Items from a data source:
━━━━━━━━
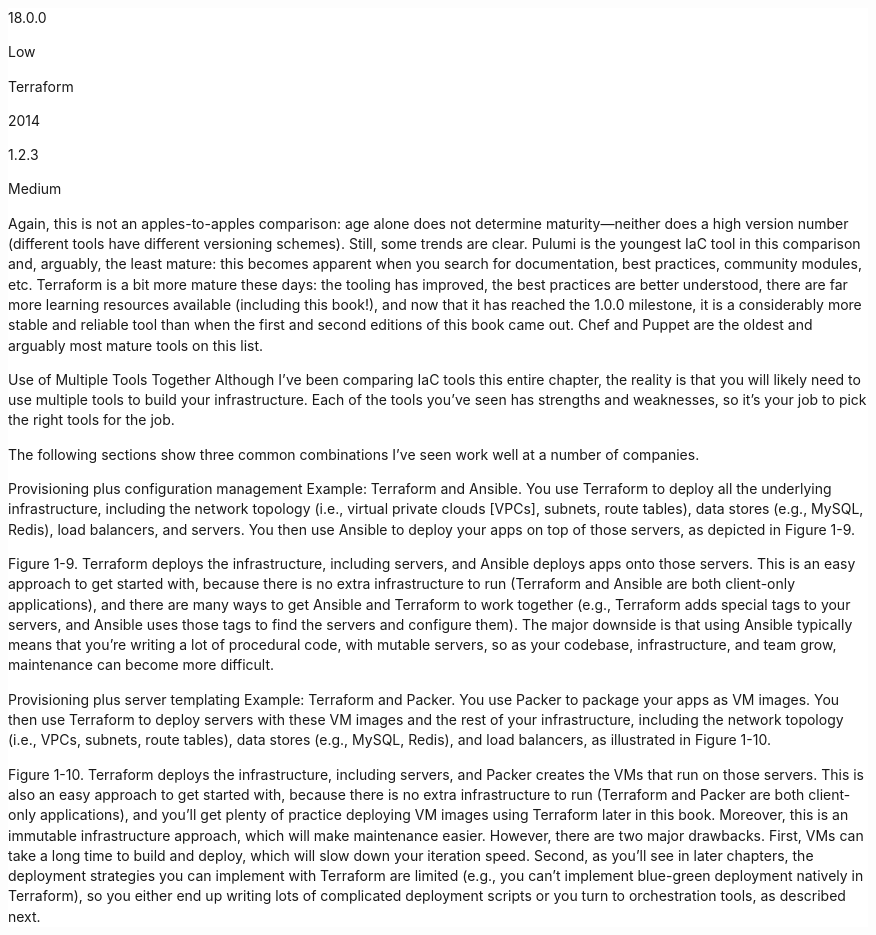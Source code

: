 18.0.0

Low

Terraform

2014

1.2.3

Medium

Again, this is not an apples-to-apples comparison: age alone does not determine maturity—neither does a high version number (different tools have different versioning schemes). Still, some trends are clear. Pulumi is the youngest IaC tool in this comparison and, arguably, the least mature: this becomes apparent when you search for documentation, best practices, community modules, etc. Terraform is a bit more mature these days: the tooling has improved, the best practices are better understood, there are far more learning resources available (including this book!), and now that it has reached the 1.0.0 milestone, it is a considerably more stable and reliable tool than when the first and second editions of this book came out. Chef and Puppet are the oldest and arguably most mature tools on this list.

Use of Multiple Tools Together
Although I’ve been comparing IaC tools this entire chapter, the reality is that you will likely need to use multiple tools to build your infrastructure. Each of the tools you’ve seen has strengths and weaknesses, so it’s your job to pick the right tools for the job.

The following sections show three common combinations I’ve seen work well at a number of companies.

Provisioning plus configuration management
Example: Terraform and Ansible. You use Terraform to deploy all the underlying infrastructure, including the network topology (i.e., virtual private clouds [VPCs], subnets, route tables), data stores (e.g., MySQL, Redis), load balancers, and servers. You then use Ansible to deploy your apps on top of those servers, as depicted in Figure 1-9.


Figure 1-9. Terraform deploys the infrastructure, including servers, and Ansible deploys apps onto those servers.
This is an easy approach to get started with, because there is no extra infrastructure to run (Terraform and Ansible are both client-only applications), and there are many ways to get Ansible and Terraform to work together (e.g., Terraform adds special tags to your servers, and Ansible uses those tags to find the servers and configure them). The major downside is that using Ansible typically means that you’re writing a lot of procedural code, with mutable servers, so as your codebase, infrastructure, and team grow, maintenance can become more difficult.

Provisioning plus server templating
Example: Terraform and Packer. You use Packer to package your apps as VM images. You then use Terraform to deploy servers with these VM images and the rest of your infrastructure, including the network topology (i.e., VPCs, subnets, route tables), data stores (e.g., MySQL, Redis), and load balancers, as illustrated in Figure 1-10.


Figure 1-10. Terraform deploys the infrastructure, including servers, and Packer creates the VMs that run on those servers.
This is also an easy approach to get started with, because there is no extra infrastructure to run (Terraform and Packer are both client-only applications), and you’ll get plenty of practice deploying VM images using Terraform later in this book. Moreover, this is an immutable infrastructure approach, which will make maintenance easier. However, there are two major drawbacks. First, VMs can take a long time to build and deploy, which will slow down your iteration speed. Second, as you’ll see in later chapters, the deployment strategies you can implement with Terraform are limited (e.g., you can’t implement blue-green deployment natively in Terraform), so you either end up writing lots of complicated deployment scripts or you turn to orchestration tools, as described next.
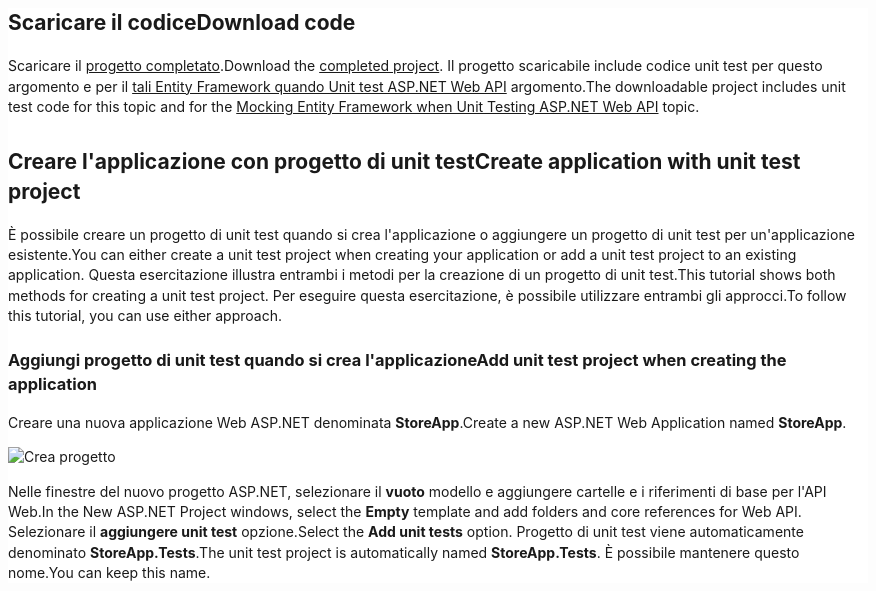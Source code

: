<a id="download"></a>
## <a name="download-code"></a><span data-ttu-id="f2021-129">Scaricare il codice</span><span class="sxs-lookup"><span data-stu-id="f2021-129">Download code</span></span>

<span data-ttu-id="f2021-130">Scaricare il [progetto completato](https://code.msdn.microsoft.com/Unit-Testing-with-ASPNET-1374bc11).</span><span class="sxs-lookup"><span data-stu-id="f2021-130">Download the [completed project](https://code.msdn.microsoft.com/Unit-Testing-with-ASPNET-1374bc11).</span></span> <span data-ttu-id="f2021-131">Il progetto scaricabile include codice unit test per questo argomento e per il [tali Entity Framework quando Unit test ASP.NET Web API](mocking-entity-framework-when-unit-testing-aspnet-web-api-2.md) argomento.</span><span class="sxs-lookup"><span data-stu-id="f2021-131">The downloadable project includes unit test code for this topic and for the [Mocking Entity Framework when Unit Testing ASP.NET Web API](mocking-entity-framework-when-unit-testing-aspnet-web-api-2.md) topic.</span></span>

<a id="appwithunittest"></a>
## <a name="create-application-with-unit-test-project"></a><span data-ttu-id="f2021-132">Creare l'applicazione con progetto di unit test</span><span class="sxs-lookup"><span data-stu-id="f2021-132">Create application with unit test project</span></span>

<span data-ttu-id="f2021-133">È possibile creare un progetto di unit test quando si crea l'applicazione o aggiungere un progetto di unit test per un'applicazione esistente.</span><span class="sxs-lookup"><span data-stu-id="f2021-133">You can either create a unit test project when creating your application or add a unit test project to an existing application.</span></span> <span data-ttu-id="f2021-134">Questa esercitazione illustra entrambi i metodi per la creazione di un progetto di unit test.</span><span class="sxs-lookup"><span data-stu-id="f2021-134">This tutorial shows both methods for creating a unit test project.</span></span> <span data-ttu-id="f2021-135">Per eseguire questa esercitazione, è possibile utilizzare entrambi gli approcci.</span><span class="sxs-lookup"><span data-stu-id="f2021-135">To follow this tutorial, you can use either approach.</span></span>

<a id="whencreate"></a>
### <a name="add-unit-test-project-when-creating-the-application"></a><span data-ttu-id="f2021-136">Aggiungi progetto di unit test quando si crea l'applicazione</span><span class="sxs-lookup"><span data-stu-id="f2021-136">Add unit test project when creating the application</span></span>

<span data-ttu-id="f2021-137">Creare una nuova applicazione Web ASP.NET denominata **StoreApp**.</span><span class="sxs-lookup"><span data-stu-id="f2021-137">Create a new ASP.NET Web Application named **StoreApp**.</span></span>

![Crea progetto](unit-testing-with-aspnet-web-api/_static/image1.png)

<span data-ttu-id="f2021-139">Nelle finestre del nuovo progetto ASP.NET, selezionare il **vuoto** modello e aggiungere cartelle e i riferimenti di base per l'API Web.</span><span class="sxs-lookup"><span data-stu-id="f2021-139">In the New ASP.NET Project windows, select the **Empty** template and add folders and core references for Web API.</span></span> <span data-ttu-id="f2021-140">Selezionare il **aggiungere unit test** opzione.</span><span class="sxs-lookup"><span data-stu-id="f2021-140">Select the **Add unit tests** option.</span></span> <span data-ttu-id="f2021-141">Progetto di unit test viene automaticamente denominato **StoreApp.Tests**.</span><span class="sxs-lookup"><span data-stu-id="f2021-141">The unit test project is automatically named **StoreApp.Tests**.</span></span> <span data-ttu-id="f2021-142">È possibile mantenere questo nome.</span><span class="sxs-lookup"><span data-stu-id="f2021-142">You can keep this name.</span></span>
━━━━━━━━
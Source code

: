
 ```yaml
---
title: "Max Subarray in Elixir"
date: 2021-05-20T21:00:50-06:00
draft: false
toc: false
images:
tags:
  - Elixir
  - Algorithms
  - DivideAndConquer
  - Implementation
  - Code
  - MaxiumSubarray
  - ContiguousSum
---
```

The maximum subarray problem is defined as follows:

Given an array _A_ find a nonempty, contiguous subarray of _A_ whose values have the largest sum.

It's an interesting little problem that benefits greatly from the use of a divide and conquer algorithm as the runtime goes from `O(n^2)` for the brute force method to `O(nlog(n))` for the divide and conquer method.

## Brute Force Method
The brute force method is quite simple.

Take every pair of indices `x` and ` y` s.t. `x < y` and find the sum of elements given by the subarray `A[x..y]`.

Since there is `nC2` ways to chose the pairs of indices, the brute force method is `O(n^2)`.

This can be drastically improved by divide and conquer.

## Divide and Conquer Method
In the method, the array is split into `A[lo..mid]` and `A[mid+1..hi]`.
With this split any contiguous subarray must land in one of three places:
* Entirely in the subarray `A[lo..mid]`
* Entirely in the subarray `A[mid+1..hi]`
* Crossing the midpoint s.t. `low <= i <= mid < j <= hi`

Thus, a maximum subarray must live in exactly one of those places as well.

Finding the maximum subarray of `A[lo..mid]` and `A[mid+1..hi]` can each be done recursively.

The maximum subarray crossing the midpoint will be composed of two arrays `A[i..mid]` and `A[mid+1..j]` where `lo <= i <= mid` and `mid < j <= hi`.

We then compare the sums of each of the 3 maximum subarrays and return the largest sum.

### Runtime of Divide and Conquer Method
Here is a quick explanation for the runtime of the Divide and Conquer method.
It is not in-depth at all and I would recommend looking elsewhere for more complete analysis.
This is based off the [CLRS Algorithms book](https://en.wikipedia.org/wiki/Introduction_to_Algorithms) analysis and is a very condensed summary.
━━━━━━━━
• [WHAT YOU WILL DO] Pull every line containing the word "Entirely" out of the entries above.

• [RESPONSE TO THIS EXERCISE]
* Entirely in the subarray `A[lo..mid]`
* Entirely in the subarray `A[mid+1..hi]`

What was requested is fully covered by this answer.